↓↓↓
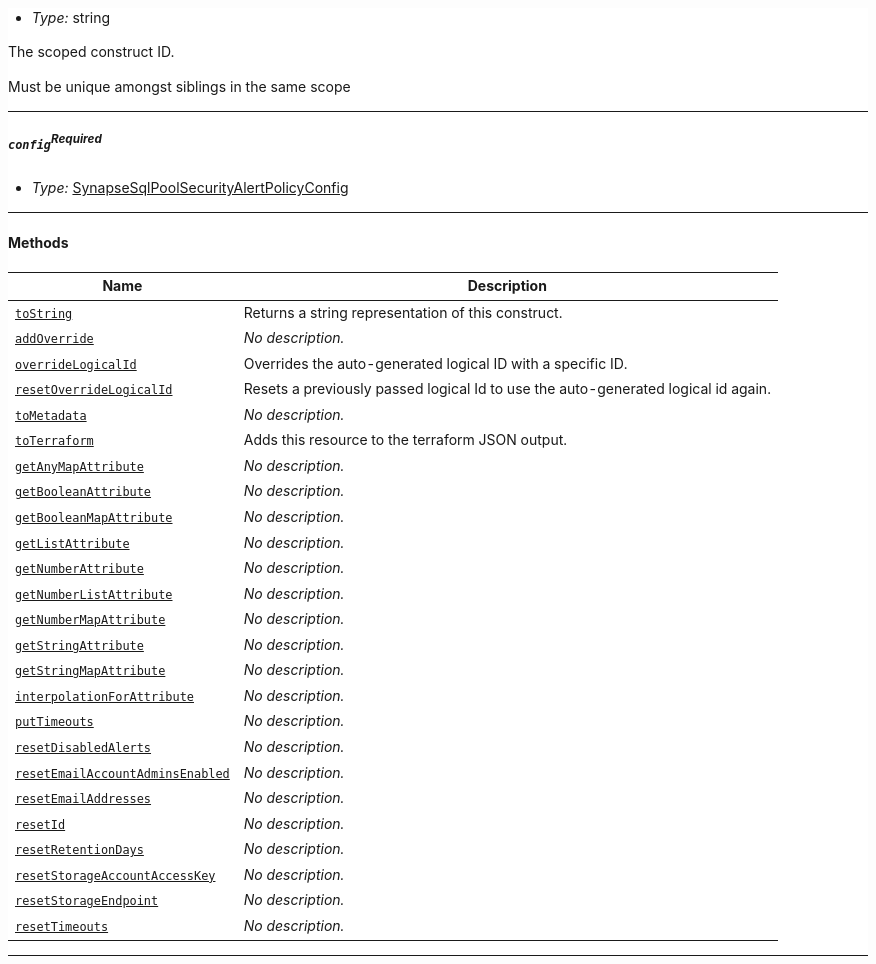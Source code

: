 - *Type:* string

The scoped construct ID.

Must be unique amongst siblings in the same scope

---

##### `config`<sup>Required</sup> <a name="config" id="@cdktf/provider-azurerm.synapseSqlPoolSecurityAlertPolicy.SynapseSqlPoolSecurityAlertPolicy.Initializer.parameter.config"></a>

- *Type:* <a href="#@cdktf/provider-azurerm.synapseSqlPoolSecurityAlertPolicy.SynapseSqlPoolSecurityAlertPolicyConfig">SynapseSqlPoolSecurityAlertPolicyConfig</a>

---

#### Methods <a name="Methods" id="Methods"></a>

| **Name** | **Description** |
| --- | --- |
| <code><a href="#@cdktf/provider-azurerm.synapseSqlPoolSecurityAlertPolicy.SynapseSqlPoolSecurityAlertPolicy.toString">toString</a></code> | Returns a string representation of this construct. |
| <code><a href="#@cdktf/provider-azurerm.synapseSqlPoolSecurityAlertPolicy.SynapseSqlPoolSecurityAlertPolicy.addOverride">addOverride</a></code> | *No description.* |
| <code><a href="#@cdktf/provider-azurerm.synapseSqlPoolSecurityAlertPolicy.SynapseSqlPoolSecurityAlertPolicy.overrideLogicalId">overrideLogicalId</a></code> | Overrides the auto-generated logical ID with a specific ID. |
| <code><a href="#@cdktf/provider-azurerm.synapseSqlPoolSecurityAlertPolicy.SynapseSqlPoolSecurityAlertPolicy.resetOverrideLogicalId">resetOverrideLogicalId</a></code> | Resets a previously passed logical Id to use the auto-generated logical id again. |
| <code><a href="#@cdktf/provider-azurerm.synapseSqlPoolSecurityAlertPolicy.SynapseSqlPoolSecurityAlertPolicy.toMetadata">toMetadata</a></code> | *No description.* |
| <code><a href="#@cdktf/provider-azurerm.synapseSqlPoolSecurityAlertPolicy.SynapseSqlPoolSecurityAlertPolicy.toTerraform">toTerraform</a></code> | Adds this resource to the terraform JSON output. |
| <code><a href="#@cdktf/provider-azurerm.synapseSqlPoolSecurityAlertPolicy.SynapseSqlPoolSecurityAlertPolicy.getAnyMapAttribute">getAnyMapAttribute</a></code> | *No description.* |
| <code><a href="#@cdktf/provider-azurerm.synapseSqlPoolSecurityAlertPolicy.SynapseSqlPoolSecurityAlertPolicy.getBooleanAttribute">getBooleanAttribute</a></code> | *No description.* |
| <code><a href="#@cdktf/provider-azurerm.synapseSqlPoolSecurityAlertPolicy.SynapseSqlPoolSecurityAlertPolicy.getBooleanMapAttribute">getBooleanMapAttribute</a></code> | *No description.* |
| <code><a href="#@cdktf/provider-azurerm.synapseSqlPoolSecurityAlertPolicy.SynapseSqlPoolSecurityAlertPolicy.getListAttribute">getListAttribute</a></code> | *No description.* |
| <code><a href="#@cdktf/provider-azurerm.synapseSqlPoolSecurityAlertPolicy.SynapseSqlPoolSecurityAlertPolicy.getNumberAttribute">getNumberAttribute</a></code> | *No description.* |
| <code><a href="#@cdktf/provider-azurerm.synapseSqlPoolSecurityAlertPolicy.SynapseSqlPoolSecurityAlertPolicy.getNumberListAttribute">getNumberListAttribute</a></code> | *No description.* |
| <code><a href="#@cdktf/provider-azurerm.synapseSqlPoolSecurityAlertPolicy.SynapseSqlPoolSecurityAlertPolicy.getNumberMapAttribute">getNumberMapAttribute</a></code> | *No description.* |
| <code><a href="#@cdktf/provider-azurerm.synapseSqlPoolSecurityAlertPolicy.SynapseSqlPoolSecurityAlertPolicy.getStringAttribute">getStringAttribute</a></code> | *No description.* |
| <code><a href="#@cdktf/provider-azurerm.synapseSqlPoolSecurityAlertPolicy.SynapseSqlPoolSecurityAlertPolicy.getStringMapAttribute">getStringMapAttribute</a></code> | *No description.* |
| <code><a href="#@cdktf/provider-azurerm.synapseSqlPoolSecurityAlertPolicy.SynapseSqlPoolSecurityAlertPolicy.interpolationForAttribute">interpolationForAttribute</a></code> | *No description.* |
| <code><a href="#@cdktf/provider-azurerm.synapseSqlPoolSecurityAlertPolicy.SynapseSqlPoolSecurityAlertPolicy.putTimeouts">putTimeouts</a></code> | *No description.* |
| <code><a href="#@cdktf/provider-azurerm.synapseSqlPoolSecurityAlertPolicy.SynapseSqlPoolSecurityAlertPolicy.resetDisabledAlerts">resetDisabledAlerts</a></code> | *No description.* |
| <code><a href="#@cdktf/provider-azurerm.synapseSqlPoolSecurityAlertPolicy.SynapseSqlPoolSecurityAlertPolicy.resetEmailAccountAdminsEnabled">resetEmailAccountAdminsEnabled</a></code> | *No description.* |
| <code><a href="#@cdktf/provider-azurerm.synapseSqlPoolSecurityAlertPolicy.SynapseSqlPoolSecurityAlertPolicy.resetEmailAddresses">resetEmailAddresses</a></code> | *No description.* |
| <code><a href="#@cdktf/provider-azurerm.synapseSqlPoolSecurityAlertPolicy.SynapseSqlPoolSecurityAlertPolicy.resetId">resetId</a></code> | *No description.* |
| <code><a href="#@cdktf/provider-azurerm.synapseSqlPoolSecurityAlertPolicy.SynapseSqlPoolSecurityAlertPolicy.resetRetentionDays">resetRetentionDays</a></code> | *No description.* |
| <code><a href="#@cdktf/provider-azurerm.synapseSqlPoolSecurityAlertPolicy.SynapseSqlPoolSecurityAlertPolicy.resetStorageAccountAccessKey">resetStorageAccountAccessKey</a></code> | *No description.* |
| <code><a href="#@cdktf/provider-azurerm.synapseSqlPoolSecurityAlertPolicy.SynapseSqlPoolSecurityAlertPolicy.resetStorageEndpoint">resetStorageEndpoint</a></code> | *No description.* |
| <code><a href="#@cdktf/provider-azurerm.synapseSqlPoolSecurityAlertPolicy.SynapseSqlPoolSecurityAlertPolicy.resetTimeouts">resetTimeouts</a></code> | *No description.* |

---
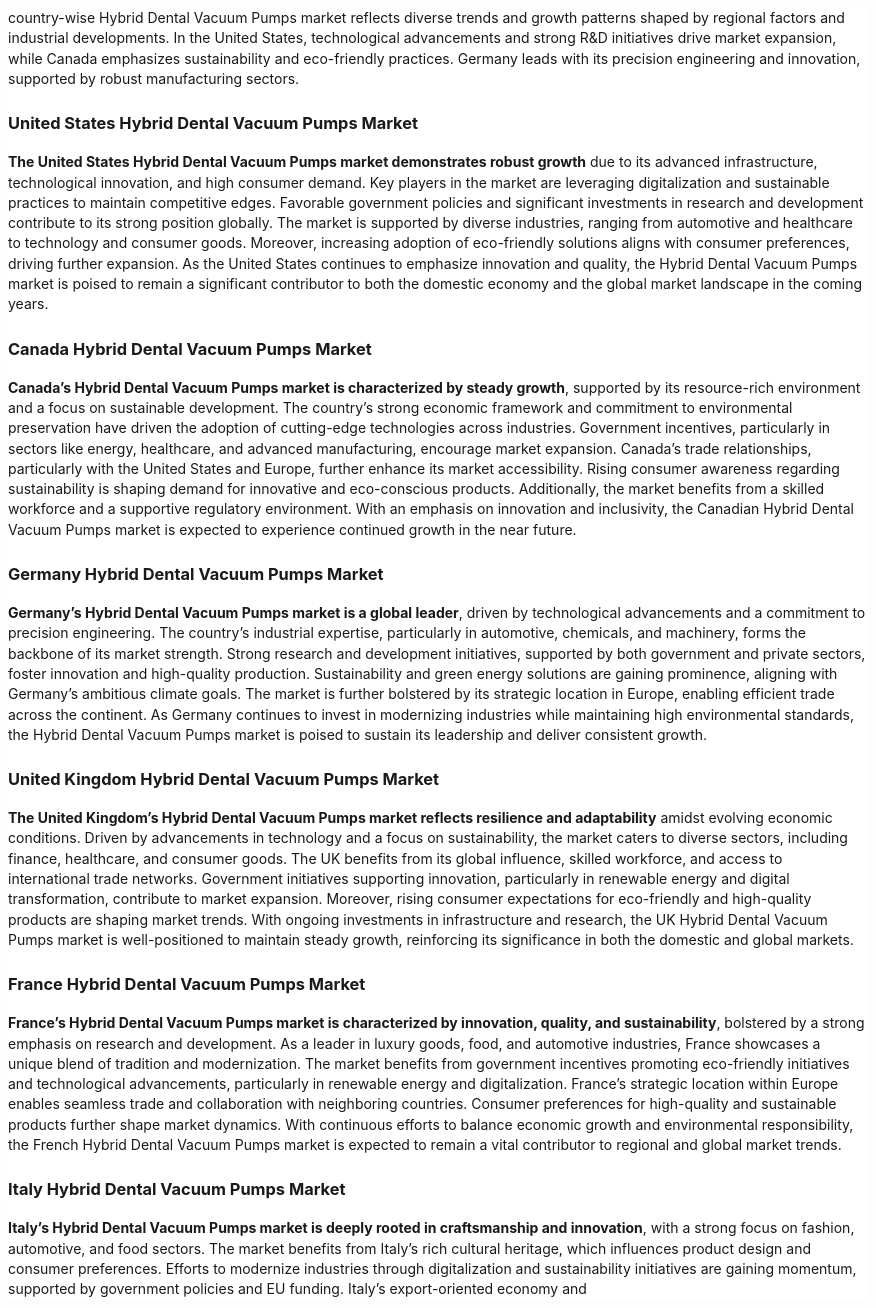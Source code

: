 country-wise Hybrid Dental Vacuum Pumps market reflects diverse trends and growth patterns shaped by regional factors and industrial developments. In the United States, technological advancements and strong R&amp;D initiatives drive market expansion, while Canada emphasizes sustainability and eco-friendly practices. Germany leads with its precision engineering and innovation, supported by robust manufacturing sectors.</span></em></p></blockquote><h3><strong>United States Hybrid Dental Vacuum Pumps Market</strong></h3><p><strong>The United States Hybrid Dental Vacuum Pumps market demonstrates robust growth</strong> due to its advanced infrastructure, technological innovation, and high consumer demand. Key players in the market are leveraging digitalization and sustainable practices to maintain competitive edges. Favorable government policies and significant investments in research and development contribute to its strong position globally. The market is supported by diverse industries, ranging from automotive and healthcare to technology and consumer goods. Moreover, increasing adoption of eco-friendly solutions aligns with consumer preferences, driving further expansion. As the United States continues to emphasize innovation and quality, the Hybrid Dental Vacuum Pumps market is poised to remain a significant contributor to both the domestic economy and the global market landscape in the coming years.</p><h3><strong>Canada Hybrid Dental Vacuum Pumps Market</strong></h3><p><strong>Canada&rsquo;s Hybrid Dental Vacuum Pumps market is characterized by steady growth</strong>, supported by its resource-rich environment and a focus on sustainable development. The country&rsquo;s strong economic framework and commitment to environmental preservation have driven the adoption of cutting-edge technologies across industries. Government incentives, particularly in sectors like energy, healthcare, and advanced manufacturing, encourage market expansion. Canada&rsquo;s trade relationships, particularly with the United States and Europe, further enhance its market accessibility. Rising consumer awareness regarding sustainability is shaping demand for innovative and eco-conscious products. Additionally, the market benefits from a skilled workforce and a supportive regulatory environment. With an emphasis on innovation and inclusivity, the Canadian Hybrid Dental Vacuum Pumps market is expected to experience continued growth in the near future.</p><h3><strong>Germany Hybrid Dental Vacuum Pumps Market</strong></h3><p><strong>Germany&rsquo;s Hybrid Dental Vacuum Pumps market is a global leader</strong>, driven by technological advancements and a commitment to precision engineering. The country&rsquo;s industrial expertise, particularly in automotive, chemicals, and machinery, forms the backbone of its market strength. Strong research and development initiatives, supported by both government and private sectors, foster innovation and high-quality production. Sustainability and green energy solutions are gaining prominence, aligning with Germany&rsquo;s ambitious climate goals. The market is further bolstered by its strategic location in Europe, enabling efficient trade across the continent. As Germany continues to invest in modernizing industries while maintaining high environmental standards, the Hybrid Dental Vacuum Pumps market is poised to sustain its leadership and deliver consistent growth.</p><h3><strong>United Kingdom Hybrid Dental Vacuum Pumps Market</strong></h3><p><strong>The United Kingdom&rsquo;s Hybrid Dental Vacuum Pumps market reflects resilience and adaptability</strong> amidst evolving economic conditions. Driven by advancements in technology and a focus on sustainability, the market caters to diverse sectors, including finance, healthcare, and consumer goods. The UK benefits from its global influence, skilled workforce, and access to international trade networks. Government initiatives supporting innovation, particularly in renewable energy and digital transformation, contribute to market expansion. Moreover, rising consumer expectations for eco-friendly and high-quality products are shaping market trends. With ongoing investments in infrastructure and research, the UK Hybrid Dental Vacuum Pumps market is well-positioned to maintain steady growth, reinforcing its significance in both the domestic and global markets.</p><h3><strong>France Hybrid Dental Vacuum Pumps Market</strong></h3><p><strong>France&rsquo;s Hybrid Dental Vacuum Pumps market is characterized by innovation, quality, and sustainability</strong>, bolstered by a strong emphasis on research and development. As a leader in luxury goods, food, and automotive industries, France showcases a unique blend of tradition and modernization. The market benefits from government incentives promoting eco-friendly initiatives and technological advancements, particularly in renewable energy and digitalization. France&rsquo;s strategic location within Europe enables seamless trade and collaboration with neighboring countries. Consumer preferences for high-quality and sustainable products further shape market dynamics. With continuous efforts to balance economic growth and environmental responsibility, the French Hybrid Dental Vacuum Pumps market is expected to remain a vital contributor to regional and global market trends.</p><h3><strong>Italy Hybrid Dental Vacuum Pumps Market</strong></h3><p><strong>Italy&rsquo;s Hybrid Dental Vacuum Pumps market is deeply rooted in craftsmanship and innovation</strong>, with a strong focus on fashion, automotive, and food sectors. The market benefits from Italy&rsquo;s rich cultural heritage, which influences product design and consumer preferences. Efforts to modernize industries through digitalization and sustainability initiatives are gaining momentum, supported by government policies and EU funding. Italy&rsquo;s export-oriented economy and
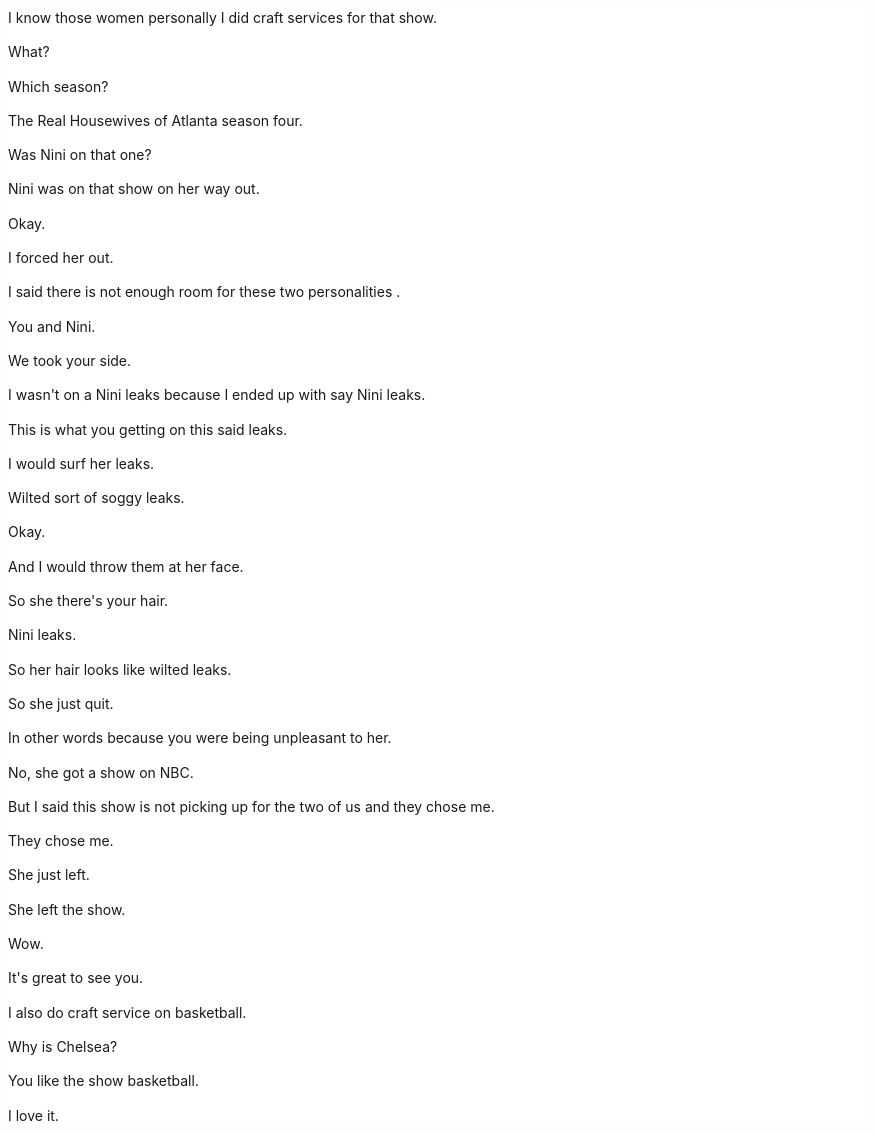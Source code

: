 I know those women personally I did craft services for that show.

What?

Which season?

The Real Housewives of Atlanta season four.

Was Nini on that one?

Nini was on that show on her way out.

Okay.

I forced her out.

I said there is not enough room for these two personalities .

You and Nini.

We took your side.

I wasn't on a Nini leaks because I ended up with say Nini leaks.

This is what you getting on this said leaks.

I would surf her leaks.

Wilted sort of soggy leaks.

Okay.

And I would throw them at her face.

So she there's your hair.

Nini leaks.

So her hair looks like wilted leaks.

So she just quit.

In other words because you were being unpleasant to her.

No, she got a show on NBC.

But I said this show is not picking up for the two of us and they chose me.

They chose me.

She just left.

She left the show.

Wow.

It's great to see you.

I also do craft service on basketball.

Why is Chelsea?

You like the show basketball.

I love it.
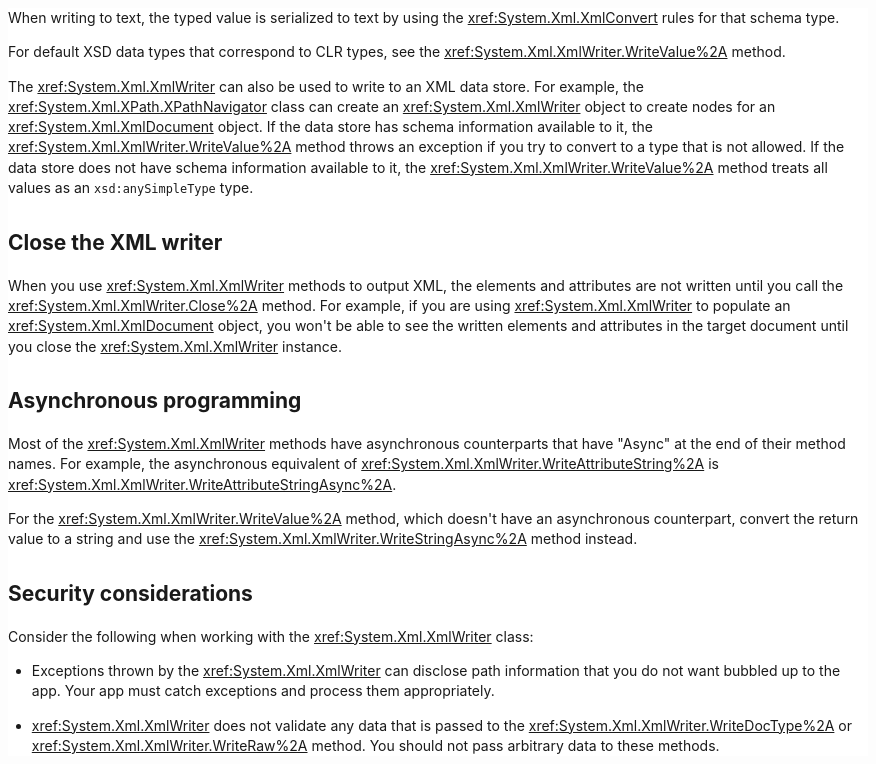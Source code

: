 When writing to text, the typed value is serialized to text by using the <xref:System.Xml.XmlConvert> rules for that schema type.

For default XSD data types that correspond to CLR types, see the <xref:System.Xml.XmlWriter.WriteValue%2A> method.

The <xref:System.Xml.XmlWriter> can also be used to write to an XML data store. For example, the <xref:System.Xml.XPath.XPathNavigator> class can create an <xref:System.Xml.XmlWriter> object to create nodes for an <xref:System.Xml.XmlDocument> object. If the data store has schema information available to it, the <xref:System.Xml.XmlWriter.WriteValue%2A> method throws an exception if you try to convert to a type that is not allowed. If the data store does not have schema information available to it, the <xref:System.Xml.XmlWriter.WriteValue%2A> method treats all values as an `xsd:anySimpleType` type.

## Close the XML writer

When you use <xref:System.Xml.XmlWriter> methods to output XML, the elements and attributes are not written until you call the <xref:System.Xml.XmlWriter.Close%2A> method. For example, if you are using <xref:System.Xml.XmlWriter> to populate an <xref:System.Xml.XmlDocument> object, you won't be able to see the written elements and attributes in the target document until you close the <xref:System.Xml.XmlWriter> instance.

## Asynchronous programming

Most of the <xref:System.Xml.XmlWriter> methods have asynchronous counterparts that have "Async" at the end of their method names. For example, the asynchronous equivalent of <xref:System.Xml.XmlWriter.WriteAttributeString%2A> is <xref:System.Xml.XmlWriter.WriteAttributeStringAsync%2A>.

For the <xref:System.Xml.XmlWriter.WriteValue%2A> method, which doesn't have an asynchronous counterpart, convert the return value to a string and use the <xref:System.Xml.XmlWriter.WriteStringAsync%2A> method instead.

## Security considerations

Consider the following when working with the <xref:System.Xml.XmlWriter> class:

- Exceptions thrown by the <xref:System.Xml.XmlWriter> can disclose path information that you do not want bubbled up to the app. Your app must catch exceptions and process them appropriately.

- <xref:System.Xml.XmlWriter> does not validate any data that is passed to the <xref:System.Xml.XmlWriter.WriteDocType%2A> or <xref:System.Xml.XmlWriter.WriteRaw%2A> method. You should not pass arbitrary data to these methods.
↑↑↑
◆ **Your goal**
Whenever a line of the material holds the word "them", copy it out.

◆ **Written answer**
And I would throw them at her face.
- Exceptions thrown by the <xref:System.Xml.XmlWriter> can disclose path information that you do not want bubbled up to the app. Your app must catch exceptions and process them appropriately.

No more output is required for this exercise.